Numerical Simulation of Enhanced Oil Recovery (EOR) studies for aqueous Gemini Surfactant-Polymer-Nanoparticle systems

Abstract
The article investigates the efficacy of gemini surfactant/polymer/nanoparticle flooding on chemical EOR. Initially, physico-chemical behavior of aqueous chemical fluids were investigated via interfacial tension reduction, wettability alteration, adsorption, viscosity moderation and oil displacement experiments. During compositional analysis, Cartesian model with specified grid properties, injection flow-rate, well pattern, and rock-fluid characteristics was developed using CMG-STARS tool. Contour map analyses showed that oil saturation decreased from ˜80% (initial) to 31.96%, 30.68% and 29.30% after {14-6-14 GS + chase water}, {14-6-14 GS + PHPA + chase water} and {14-6-14 GS + PHPA + SiO2 chase water} flooding respectively.Tertiary recoveries of 15-19% were achieved, depending on injected fluid composition. Experimental data were history matched via CMOST tool to achieve good matching of simulated results.

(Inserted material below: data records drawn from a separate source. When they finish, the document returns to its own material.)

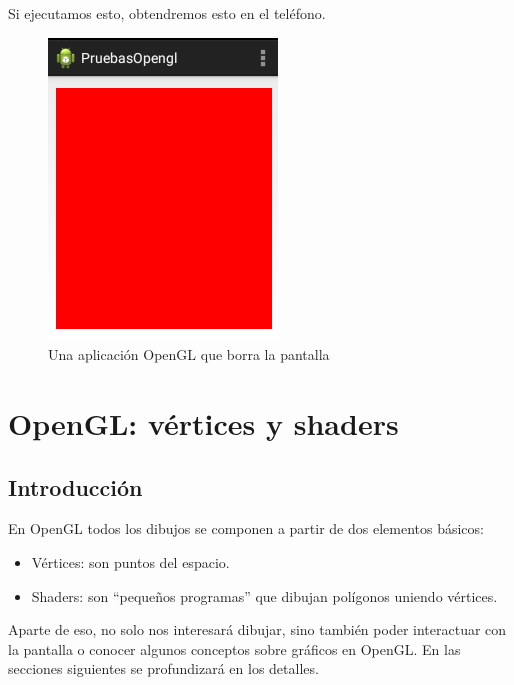 \documentclass[a4paper,12pt,spanish]{sphinxmanual}
\begin{document}
Si ejecutamos esto, obtendremos esto en el teléfono.
\begin{figure}[htbp]
\centering
\capstart

\includegraphics{rojoopengl.png}
\caption{Una aplicación OpenGL que borra la pantalla}\end{figure}


\chapter{OpenGL: vértices y shaders}
\label{cap2opengl::doc}\label{cap2opengl:opengl-vertices-y-shaders}

\section{Introducción}
\label{cap2opengl:introduccion}
En OpenGL todos los dibujos se componen a partir de dos elementos básicos:
\begin{itemize}
\item {} 
Vértices: son puntos del espacio.

\item {} 
Shaders: son ``pequeños programas'' que dibujan polígonos uniendo vértices.

\end{itemize}

Aparte de eso, no solo nos interesará dibujar, sino también poder interactuar con la pantalla o conocer algunos conceptos sobre gráficos en OpenGL. En las secciones siguientes se profundizará en los detalles.
\end{document}
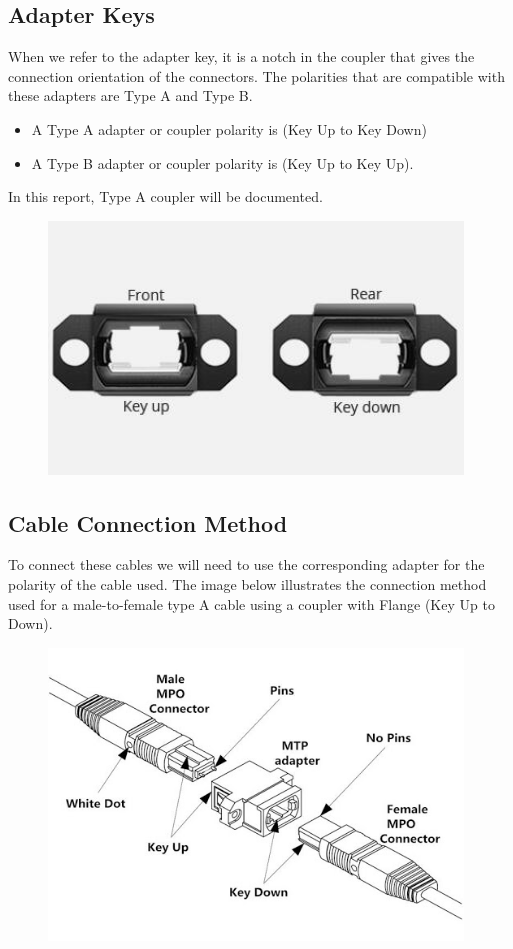 \newpage

  \subsection{Adapter Keys}
  When we refer to the adapter key, it is a notch in the coupler that gives the connection orientation of the connectors. The polarities that are compatible with these adapters are Type A and Type B.
  \begin{itemize}
    \item A Type A adapter or coupler polarity is (Key Up to Key Down)
    \item A Type B adapter or coupler polarity is  (Key Up to Key Up).
  \end{itemize}
  In this report, Type A coupler will be documented.
  \begin{figure}
    \includegraphics[width=11cm]{images/8.jpg}
    \centering
  \end{figure}

\newpage

  \subsection{Cable Connection Method}
  To connect these cables we will need to use the corresponding adapter for the polarity of the cable used. The image below illustrates the connection method used for a male-to-female type A cable using a coupler with Flange (Key Up to Down).
  \begin{figure}
    \includegraphics[width=11cm]{images/9.jpg}
    \centering
  \end{figure}

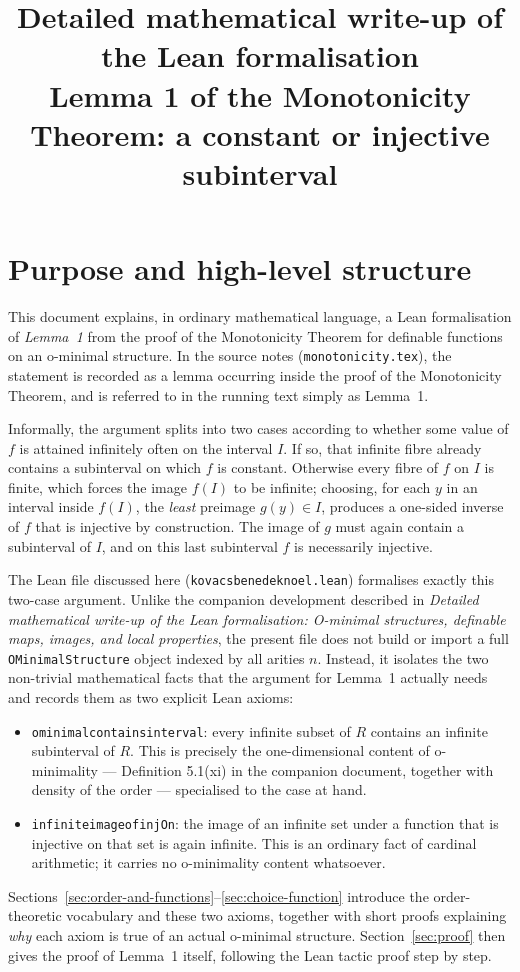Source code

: \documentclass[11pt]{article}
\title{Detailed mathematical write-up of the Lean formalisation\\
Lemma 1 of the Monotonicity Theorem: a constant or injective subinterval}
\author{}
\date{}
\newcommand{\Lean}[1]{\texttt{\begingroup\def\_{\textunderscore\discretionary{}{}{}}#1\endgroup}}
\begin{document}
\maketitle
 
\section{Purpose and high-level structure}
 
This document explains, in ordinary mathematical language, a Lean formalisation of \emph{Lemma~1}
from the proof of the Monotonicity Theorem for definable functions on an o-minimal structure. In
the source notes (\Lean{monotonicity.tex}), the statement is recorded as a lemma occurring inside
the proof of the Monotonicity Theorem, and is referred to in the running text simply as Lemma~1.
 
Informally, the argument splits into two cases according to whether some value of $f$ is attained
infinitely often on the interval $I$. If so, that infinite fibre already contains a subinterval on
which $f$ is constant. Otherwise every fibre of $f$ on $I$ is finite, which forces the image
$f(I)$ to be infinite; choosing, for each $y$ in an interval inside $f(I)$, the \emph{least}
preimage $g(y)\in I$, produces a one-sided inverse of $f$ that is injective by construction. The
image of $g$ must again contain a subinterval of $I$, and on this last subinterval $f$ is
necessarily injective.
 
The Lean file discussed here (\Lean{kovacs\_benedek\_noel.lean}) formalises exactly this two-case
argument. Unlike the companion development described in \emph{Detailed mathematical write-up of
the Lean formalisation: O-minimal structures, definable maps, images, and local properties}, the
present file does not build or import a full \Lean{OMinimalStructure} object indexed by all
arities $n$. Instead, it isolates the two non-trivial mathematical facts that the argument for
Lemma~1 actually needs and records them as two explicit Lean axioms:
\begin{itemize}
  \item \Lean{o\_minimal\_contains\_interval}: every infinite subset of $R$ contains an infinite
  subinterval of $R$. This is precisely the one-dimensional content of o-minimality --- Definition
  5.1(xi) in the companion document, together with density of the order --- specialised to the
  case at hand.
  \item \Lean{infinite\_image\_of\_injOn}: the image of an infinite set under a function that is
  injective on that set is again infinite. This is an ordinary fact of cardinal arithmetic; it
  carries no o-minimality content whatsoever.
\end{itemize}
Sections~\ref{sec:order-and-functions}--\ref{sec:choice-function} introduce the order-theoretic
vocabulary and these two axioms, together with short proofs explaining \emph{why} each axiom is
true of an actual o-minimal structure. Section~\ref{sec:proof} then gives the proof of Lemma~1
itself, following the Lean tactic proof step by step.
 
\end{document}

The CMG flooding simulator provides a holistic approach to investigate oil displacement profiles, assess flooding recovery capabilities with near-accuracy and predict the feasibility of proposed chemical EOR projects.

Conclusions
Laboratory core-flood experiments were simulated using CMG-STARS to investigate the flooding performance of {14-6-14 GS +/ PHPA polymer +/ SiO2 nanoparticle} aqueous fluids. Aqueous chemical systems exhibited ultra-low IFT, rock-wetting behavior and pseudoplastic flow character, as evident from experimental analyses. Surfactant fluids were characterized by micelles/aggregates in bulk phase, which altered to network structure of dispersed micelles interconnected by entangled polymer chains in surfactant-polymer solutions. This structural attribute becomes more pronounced in the surfactant-polymer-nanoparticle (SPN) fluids, resulting in the formation of supra-molecular network structure with enhanced oil-attracting properties. Cartesian single-porosity model was employed to develop a robust numerical approach to match flooding properties of analyzed fluids. Initially, water-flood was simulated for 208 min. After secondary oil recovery, tertiary chemicals were injected to improve oil production and maintain pressure drop within reservoir pore-throats. This flooding process involved chemical injection period of 86 min, and ˜150 min chase-water flooding period. Oil saturation maps showed that oil saturation within core sample decreased to 31.96%, 30.68% and 29.30% of original liquid content at the end of flooding studies, involving {14-6-14 GS}, {14-6-14 GS + PHPA} and {14-6-14 GS + PHPA + SiO2} fluids respectively. Relative permeability curves were adjusted to model flooding results, and proved to be useful in predicting oil displacement results.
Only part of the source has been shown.